*TASK OBJECTIVE*: Write the entries out exactly, with the final line being the one containing "妈妈说：「你看过泰坦尼克号吗".

(Items from a dataset)
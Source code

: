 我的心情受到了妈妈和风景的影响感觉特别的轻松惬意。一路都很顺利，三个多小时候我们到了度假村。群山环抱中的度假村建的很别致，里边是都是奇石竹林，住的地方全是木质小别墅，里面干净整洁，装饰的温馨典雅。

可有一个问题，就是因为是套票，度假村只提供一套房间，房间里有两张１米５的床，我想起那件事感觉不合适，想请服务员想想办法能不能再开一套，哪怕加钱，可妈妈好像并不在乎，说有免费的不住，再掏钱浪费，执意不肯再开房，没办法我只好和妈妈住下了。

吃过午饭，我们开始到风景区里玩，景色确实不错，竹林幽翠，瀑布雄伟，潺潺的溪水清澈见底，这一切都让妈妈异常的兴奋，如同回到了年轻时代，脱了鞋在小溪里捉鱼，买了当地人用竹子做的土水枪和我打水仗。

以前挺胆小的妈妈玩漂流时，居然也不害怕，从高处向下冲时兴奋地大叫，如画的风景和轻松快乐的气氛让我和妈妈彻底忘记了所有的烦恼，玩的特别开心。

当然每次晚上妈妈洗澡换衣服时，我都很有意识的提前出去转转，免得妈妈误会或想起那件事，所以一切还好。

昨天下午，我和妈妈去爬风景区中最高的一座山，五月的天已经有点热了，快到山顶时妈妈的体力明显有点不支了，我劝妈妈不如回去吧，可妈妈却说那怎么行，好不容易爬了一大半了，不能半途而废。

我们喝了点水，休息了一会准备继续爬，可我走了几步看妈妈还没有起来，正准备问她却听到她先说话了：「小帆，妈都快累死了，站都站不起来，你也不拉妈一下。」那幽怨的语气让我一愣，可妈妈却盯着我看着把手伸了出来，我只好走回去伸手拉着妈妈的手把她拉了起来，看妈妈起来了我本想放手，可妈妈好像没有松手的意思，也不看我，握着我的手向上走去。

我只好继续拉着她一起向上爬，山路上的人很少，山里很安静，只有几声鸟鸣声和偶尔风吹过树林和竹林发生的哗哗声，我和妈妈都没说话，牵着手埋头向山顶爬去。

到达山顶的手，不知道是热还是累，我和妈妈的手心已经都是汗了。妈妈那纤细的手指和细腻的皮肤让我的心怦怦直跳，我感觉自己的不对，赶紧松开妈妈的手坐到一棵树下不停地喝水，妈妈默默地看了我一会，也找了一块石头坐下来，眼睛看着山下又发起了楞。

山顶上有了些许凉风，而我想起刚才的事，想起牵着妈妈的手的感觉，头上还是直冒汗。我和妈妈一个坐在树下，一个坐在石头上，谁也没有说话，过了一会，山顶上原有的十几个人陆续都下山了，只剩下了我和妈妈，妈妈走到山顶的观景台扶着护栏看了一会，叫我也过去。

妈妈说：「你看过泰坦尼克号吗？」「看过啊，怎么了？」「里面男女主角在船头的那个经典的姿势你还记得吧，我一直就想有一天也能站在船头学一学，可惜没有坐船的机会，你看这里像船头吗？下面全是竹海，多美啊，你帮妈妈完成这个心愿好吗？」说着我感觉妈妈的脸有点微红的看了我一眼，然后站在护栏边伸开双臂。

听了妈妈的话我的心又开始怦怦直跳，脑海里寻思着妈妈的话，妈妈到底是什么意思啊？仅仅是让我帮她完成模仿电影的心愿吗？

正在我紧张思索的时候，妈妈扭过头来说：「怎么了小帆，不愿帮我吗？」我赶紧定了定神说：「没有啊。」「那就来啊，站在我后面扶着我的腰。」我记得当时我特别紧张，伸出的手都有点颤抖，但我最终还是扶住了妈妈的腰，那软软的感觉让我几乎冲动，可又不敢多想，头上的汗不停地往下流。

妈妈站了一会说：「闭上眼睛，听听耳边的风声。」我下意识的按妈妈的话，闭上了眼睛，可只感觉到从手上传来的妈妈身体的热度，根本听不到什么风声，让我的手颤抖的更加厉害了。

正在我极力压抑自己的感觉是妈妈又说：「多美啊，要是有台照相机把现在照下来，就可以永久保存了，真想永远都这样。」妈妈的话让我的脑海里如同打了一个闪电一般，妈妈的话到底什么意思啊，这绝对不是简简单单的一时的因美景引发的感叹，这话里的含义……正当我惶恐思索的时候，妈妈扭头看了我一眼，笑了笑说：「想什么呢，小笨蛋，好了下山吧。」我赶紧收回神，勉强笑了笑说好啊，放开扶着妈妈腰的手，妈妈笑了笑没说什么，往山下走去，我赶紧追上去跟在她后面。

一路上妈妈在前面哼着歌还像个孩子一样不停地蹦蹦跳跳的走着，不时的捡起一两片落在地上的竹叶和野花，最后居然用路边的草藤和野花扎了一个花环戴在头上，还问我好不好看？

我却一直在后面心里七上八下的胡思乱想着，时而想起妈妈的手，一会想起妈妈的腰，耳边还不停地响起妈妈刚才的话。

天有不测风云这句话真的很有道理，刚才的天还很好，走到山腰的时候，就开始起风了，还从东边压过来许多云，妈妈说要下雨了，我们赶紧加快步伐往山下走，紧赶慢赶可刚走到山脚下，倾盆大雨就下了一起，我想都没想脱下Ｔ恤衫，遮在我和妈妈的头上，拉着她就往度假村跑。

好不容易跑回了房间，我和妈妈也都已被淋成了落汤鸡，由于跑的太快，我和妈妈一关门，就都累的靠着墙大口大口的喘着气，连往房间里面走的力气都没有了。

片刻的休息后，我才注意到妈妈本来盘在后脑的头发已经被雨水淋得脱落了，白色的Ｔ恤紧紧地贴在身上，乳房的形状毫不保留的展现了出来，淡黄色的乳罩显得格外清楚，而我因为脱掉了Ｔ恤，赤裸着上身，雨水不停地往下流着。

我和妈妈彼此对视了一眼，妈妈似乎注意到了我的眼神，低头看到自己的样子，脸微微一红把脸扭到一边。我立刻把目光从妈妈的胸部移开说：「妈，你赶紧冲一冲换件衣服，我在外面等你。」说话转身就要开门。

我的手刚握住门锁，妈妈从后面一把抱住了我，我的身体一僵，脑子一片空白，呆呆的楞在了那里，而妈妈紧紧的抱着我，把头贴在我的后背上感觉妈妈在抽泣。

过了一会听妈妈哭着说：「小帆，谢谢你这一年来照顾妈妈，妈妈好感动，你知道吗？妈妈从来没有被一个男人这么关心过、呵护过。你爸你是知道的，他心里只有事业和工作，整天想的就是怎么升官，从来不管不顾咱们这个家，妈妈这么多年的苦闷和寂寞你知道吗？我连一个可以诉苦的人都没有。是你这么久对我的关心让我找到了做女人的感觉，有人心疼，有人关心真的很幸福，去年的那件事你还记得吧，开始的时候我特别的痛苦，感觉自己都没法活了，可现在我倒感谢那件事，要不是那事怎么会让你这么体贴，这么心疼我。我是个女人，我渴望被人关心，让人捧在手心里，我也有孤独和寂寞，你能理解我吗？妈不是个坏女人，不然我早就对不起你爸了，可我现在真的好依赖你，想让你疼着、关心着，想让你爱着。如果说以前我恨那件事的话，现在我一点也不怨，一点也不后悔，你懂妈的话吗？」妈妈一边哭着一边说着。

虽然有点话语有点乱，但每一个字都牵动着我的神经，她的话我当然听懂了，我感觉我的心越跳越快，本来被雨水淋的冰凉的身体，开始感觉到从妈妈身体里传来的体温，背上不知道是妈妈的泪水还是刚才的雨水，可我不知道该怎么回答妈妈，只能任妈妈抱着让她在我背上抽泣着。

*TASK RESPONSE*:
Source code

: 我的心情受到了妈妈和风景的影响感觉特别的轻松惬意。一路都很顺利，三个多小时候我们到了度假村。群山环抱中的度假村建的很别致，里边是都是奇石竹林，住的地方全是木质小别墅，里面干净整洁，装饰的温馨典雅。

可有一个问题，就是因为是套票，度假村只提供一套房间，房间里有两张１米５的床，我想起那件事感觉不合适，想请服务员想想办法能不能再开一套，哪怕加钱，可妈妈好像并不在乎，说有免费的不住，再掏钱浪费，执意不肯再开房，没办法我只好和妈妈住下了。

吃过午饭，我们开始到风景区里玩，景色确实不错，竹林幽翠，瀑布雄伟，潺潺的溪水清澈见底，这一切都让妈妈异常的兴奋，如同回到了年轻时代，脱了鞋在小溪里捉鱼，买了当地人用竹子做的土水枪和我打水仗。

以前挺胆小的妈妈玩漂流时，居然也不害怕，从高处向下冲时兴奋地大叫，如画的风景和轻松快乐的气氛让我和妈妈彻底忘记了所有的烦恼，玩的特别开心。

当然每次晚上妈妈洗澡换衣服时，我都很有意识的提前出去转转，免得妈妈误会或想起那件事，所以一切还好。

昨天下午，我和妈妈去爬风景区中最高的一座山，五月的天已经有点热了，快到山顶时妈妈的体力明显有点不支了，我劝妈妈不如回去吧，可妈妈却说那怎么行，好不容易爬了一大半了，不能半途而废。

我们喝了点水，休息了一会准备继续爬，可我走了几步看妈妈还没有起来，正准备问她却听到她先说话了：「小帆，妈都快累死了，站都站不起来，你也不拉妈一下。」那幽怨的语气让我一愣，可妈妈却盯着我看着把手伸了出来，我只好走回去伸手拉着妈妈的手把她拉了起来，看妈妈起来了我本想放手，可妈妈好像没有松手的意思，也不看我，握着我的手向上走去。

我只好继续拉着她一起向上爬，山路上的人很少，山里很安静，只有几声鸟鸣声和偶尔风吹过树林和竹林发生的哗哗声，我和妈妈都没说话，牵着手埋头向山顶爬去。

到达山顶的手，不知道是热还是累，我和妈妈的手心已经都是汗了。妈妈那纤细的手指和细腻的皮肤让我的心怦怦直跳，我感觉自己的不对，赶紧松开妈妈的手坐到一棵树下不停地喝水，妈妈默默地看了我一会，也找了一块石头坐下来，眼睛看着山下又发起了楞。

山顶上有了些许凉风，而我想起刚才的事，想起牵着妈妈的手的感觉，头上还是直冒汗。我和妈妈一个坐在树下，一个坐在石头上，谁也没有说话，过了一会，山顶上原有的十几个人陆续都下山了，只剩下了我和妈妈，妈妈走到山顶的观景台扶着护栏看了一会，叫我也过去。

妈妈说：「你看过泰坦尼克号吗？」「看过啊，怎么了？」「里面男女主角在船头的那个经典的姿势你还记得吧，我一直就想有一天也能站在船头学一学，可惜没有坐船的机会，你看这里像船头吗？下面全是竹海，多美啊，你帮妈妈完成这个心愿好吗？」说着我感觉妈妈的脸有点微红的看了我一眼，然后站在护栏边伸开双臂。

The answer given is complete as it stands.